| Work instruction |
The output should be all lines of the entries below in which the word "Position" occurs.

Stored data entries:
::::::

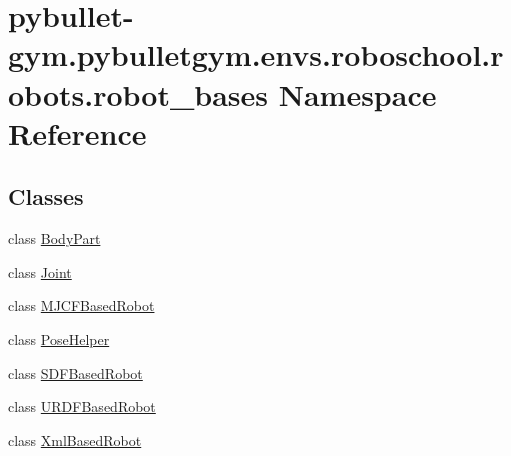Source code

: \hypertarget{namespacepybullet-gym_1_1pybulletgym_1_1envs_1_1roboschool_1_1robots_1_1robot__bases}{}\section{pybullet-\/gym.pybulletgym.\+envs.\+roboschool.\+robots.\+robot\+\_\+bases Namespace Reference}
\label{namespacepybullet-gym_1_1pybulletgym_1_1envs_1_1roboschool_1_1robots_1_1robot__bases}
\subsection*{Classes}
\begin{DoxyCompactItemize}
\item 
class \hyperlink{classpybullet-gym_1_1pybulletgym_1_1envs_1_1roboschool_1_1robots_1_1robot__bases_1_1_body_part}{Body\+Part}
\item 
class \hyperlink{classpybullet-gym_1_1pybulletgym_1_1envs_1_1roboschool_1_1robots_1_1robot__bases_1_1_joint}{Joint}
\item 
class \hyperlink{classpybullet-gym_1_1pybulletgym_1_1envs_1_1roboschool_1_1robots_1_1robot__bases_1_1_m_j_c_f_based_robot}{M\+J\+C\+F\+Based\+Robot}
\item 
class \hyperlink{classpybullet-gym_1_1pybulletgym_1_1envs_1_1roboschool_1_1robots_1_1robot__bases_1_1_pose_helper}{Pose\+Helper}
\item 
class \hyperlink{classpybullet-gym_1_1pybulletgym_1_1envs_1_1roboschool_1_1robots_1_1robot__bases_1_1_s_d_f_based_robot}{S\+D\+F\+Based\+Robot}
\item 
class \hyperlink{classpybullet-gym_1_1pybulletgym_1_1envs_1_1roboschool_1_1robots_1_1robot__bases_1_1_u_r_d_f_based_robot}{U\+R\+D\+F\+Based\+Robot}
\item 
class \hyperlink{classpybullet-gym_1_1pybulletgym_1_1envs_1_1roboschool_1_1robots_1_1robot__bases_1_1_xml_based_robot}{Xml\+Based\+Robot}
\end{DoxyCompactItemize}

::::::

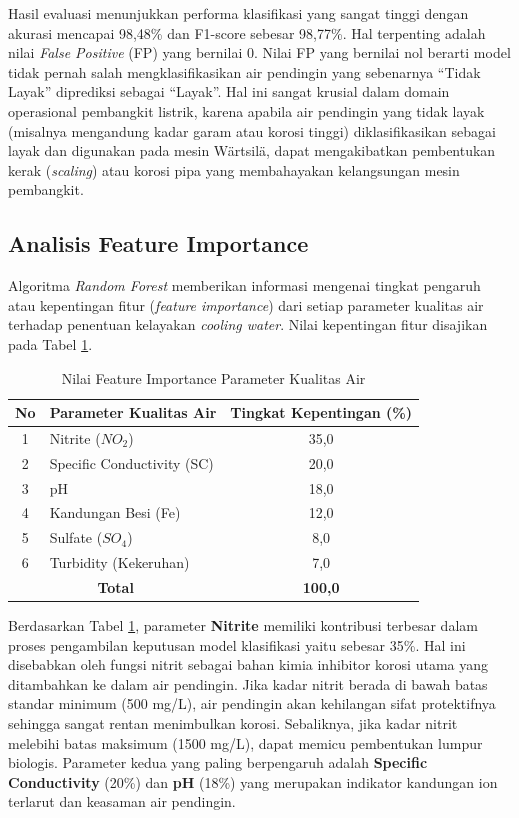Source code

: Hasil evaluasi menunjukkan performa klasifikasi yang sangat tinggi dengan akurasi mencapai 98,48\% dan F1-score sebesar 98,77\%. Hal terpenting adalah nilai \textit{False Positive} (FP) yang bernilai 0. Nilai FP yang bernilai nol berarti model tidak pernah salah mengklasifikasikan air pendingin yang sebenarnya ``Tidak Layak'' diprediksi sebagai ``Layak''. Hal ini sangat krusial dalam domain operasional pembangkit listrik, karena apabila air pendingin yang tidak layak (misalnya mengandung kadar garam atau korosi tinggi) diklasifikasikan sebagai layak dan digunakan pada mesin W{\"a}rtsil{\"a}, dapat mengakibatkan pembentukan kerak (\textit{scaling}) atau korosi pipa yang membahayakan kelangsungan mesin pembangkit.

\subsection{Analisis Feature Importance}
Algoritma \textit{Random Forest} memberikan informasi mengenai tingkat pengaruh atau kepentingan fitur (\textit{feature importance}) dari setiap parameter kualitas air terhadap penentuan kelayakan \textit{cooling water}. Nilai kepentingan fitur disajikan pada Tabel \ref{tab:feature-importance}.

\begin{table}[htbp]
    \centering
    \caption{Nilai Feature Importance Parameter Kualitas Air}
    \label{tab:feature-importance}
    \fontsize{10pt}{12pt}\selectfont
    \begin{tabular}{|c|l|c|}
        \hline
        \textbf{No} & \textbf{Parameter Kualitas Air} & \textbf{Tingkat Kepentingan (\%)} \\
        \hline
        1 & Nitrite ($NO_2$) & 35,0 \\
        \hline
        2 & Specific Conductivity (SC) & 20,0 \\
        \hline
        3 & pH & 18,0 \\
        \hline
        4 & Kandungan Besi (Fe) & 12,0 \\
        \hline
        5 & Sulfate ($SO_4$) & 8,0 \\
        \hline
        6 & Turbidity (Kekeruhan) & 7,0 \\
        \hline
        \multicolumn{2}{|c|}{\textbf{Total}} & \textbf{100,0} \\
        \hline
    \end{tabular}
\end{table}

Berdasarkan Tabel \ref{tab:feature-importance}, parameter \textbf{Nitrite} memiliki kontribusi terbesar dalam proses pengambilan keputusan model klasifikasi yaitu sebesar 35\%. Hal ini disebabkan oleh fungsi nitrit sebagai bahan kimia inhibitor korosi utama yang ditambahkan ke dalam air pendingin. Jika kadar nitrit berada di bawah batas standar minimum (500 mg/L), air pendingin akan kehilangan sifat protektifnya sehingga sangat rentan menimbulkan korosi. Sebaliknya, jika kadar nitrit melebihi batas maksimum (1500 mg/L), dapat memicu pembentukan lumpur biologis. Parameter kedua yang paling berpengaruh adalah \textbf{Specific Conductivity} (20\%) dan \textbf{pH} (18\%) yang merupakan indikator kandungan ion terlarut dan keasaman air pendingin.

::::::

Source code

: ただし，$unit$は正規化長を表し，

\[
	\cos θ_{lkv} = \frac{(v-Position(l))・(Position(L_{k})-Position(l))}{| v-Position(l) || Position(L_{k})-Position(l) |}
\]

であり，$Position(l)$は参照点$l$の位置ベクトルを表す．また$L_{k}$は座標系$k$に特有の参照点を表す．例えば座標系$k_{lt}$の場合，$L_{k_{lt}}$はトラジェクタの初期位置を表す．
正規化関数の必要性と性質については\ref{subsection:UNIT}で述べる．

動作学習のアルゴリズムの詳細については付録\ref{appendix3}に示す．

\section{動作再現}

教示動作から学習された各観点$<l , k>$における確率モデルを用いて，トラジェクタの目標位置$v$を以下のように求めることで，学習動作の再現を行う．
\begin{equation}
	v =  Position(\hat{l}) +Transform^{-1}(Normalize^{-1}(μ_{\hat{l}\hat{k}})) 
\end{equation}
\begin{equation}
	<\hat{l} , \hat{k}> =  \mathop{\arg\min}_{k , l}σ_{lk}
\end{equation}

::::::

| Answer for this exercise |
	\cos θ_{lkv} = \frac{(v-Position(l))・(Position(L_{k})-Position(l))}{| v-Position(l) || Position(L_{k})-Position(l) |}
であり，$Position(l)$は参照点$l$の位置ベクトルを表す．また$L_{k}$は座標系$k$に特有の参照点を表す．例えば座標系$k_{lt}$の場合，$L_{k_{lt}}$はトラジェクタの初期位置を表す．
	v =  Position(\hat{l}) +Transform^{-1}(Normalize^{-1}(μ_{\hat{l}\hat{k}})) 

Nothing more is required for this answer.